読む順に迷ったら、まずは『伸予』で作家の芯に触れ、次に『友子』で炭鉱共同体の厚みを知る。そのあと『五番棟の梅』や『少年給仕』へ進むと、生活の細部が見えやすい。もっと荒々しい熱を浴びたいなら『観音力疾走』、町が消えていく時間を読みたいなら『北の旗雲』を選ぶといい。
- まず一冊だけ読むなら:『伸予』
- 炭鉱町の共同体を知るなら:『友子』『五番棟の梅』
- 読みやすい入口がほしいなら:『少年給仕』『北の道化師たち』
- 作家の身体感覚に触れるなら:『帽灯に曳かれて』
- 小説のあとに素顔を知るなら:『縄のれん放談』
高橋揆一郎の作品に、派手な救いは少ない。だが、消えた町に生きた人々の声は、ページの中でまだ少し湿っている。炭鉱を知らなくても読める。むしろ、知らない場所の暮らしに耳を澄ませるつもりで、一冊目を開くといい。
FAQ(よくある質問)
Q1. 高橋揆一郎を初めて読むなら、どの本がいい?
代表作から入りたいなら『伸予』がいい。高橋揆一郎の芥川賞受賞作であり、炭鉱町の衰えと一人の女の孤独が重なるため、作家の核心に触れやすい。ただし、感情の痛さは強い。もう少し読みやすい入口がほしいなら、『少年給仕』か『五番棟の梅』を選ぶといい。前者は働き始めた少年の目線で読め、後者は炭住の生活が連作で描かれるため、物語の空気に入りやすい。
Q2. 炭鉱の知識がなくても読める?
読める。高橋揆一郎の作品は、炭鉱の制度や歴史を説明する本ではなく、そこで暮らす人間の物語として読めるからだ。もちろん、『友子』のように互助組織が重要になる作品もあるが、細かな知識がなくても、人々がなぜ支え合い、なぜ縛られるのかは物語から伝わってくる。わからない言葉をすべて調べながら読むより、まずは町の匂いや会話の温度を受け取るほうが入りやすい。
Q3. 高橋揆一郎の作品は暗い?重い本が苦手でも大丈夫?
事故、貧しさ、閉山、老い、孤独など、重い要素は多い。ただし、高橋揆一郎の小説は暗さだけで押してくる作品ではない。酒場の冗談、子どもの視線、近所づきあいの可笑しさ、どうにもならない場面で出る笑いがある。
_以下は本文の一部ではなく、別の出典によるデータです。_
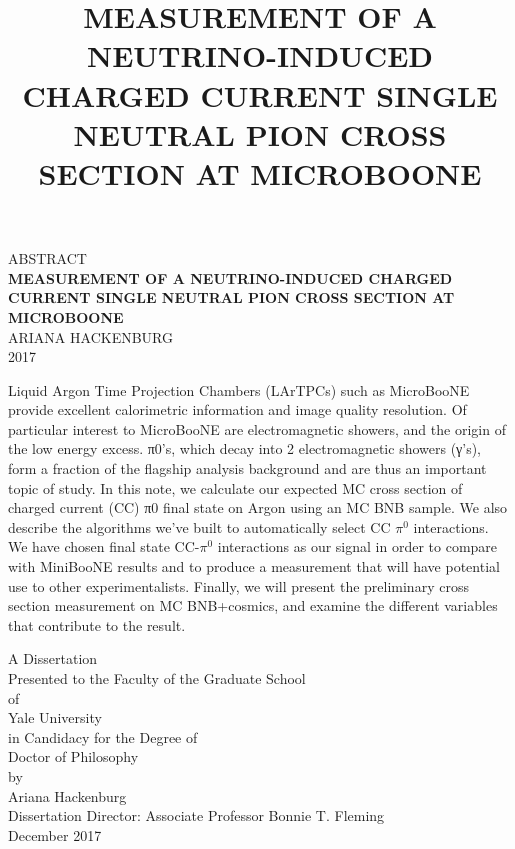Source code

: \documentclass[12pt]{article}
\begin{document}
\begin{center}
{\footnotesize ABSTRACT}\\
\vspace{4 mm}
{\large \textbf{MEASUREMENT OF A NEUTRINO-INDUCED CHARGED CURRENT SINGLE NEUTRAL PION CROSS SECTION AT MICROBOONE}}\\
\vspace{6 mm}
{\footnotesize ARIANA HACKENBURG\\
2017\\}
\end{center}
Liquid Argon Time Projection Chambers (LArTPCs) such as MicroBooNE provide excellent calorimetric information and image quality resolution. Of particular interest to MicroBooNE are electromagnetic showers, and the origin of the low energy excess. π0’s, which decay into 2 electromagnetic showers (γ’s), form a fraction of the flagship analysis background and are thus an important topic of study. In this note, we calculate our expected MC cross section of charged current (CC) π0 final state on Argon using an MC BNB sample. We also describe the algorithms we’ve built to automatically select CC $\pi^0$ interactions. We have chosen final state CC-$\pi^0$ interactions as our signal in order to compare with MiniBooNE results and to produce a measurement that will have potential use to other experimentalists. Finally, we will present the preliminary cross section measurement on MC BNB+cosmics, and examine the different variables that contribute to the result.
\thispagestyle{empty}
\clearpage

\singlespacing
\title{MEASUREMENT OF A NEUTRINO-INDUCED CHARGED CURRENT SINGLE NEUTRAL PION CROSS SECTION AT MICROBOONE}
\date{}
\maketitle

\vspace{4 cm}

\begin{center}
A Dissertation \\
Presented to the Faculty of the Graduate School \\
of \\
Yale University \\
in Candidacy for the Degree of \\
Doctor of Philosophy\\ 

\vspace{6 cm}
by \\
Ariana Hackenburg \\
\vspace{3 mm}
Dissertation Director: Associate Professor Bonnie T. Fleming \\
\vspace{3 mm}
December 2017 \\ %
\end{center}
\thispagestyle{empty}
\end{document}
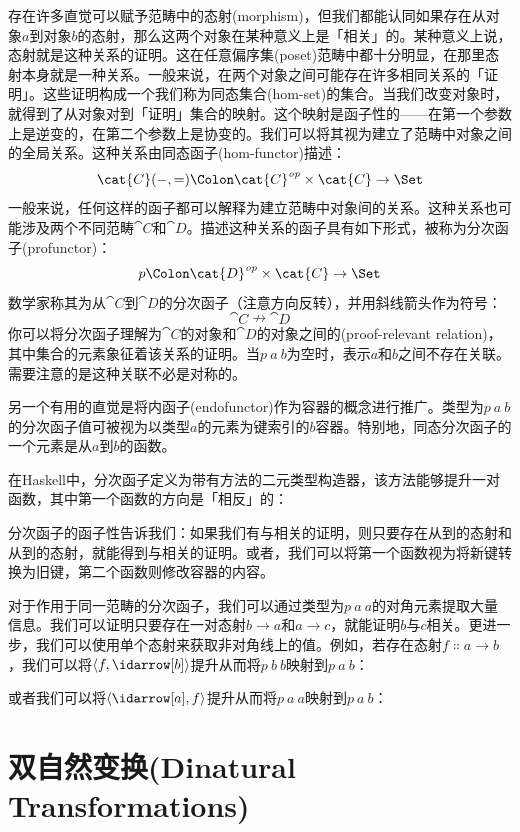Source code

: 
\lettrine[lhang=0.17]{存}{在许多直觉}可以赋予范畴中的态射(morphism)，但我们都能认同如果存在从对象$a$到对象$b$的态射，那么这两个对象在某种意义上是「相关」的。某种意义上说，态射就是这种关系的证明。这在任意偏序集(poset)范畴中都十分明显，在那里态射本身就是一种关系。一般来说，在两个对象之间可能存在许多相同关系的「证明」。这些证明构成一个我们称为同态集合(hom-set)的集合。当我们改变对象时，就得到了从对象对到「证明」集合的映射。这个映射是函子性的——在第一个参数上是逆变的，在第二个参数上是协变的。我们可以将其视为建立了范畴中对象之间的全局关系。这种关系由同态函子(hom-functor)描述：
$$\cat{C}(-, =) \Colon \cat{C}^\mathit{op}\times{}\cat{C} \to \Set$$
一般来说，任何这样的函子都可以解释为建立范畴中对象间的关系。这种关系也可能涉及两个不同范畴$\cat{C}$和$\cat{D}$。描述这种关系的函子具有如下形式，被称为分次函子(profunctor)：
$$p \Colon \cat{D}^\mathit{op}\times{}\cat{C} \to \Set$$
数学家称其为从$\cat{C}$到$\cat{D}$的分次函子（注意方向反转），并用斜线箭头作为符号：
$$\cat{C} \nrightarrow \cat{D}$$
你可以将分次函子理解为$\cat{C}$的对象和$\cat{D}$的对象之间的(proof-relevant relation)，其中集合的元素象征着该关系的证明。当$p\ a\ b$为空时，表示$a$和$b$之间不存在关联。需要注意的是这种关联不必是对称的。

另一个有用的直觉是将内函子(endofunctor)作为容器的概念进行推广。类型为$p\ a\ b$的分次函子值可被视为以类型$a$的元素为键索引的$b$容器。特别地，同态分次函子的一个元素是从$a$到$b$的函数。

在Haskell中，分次函子定义为带有方法的二元类型构造器，该方法能够提升一对函数，其中第一个函数的方向是「相反」的：

分次函子的函子性告诉我们：如果我们有与相关的证明，则只要存在从到的态射和从到的态射，就能得到与相关的证明。或者，我们可以将第一个函数视为将新键转换为旧键，第二个函数则修改容器的内容。

对于作用于同一范畴的分次函子，我们可以通过类型为$p\ a\ a$的对角元素提取大量信息。我们可以证明只要存在一对态射$b \to a$和$a \to c$，就能证明$b$与$c$相关。更进一步，我们可以使用单个态射来获取非对角线上的值。例如，若存在态射$f \Colon a \to b$，我们可以将$\langle f, \idarrow[b] \rangle$提升从而将$p\ b\ b$映射到$p\ a\ b$：

或者我们可以将$\langle \idarrow[a], f \rangle$提升从而将$p\ a\ a$映射到$p\ a\ b$：


\section{双自然变换(Dinatural Transformations)}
重い本が苦手なら、いきなり『友子』や『観音力疾走』へ行くより、『少年給仕』『北の道化師たち』から入るといい。笑いを通して入ると、炭鉱文学の硬さが少しほどける。
Q4. 『伸予』は恋愛小説として読める?
読めるが、甘い恋愛小説ではない。『伸予』で描かれるのは、年下の男に向かう中年女性の恋情であり、そこには欲望、過去への執着、老いへの焦りが混ざっている。相手を好きになる物語というより、自分の中に残っていた感情を扱いきれなくなる物語に近い。だからこそ、読む人によっては痛い。かつて言えなかった言葉や、選ばなかった人生を思い出す状態のときには、とくに強く残る。
Q5. 次に読むなら、近い作家やテーマは?
戦後の生活や人間の弱さに関心が向いたなら、野坂昭如や有吉佐和子へ進むと、時代の別の面が見えてくる。地方や共同体の重さに惹かれたなら、深沢七郎も近い読書になる。高橋揆一郎は炭鉱という固有の場所を描いた作家だが、読後に残る問いは広い。仕事場がなくなること、町が変わること、家族の中で人が老いること。その延長線上で、次の本を選ぶといい。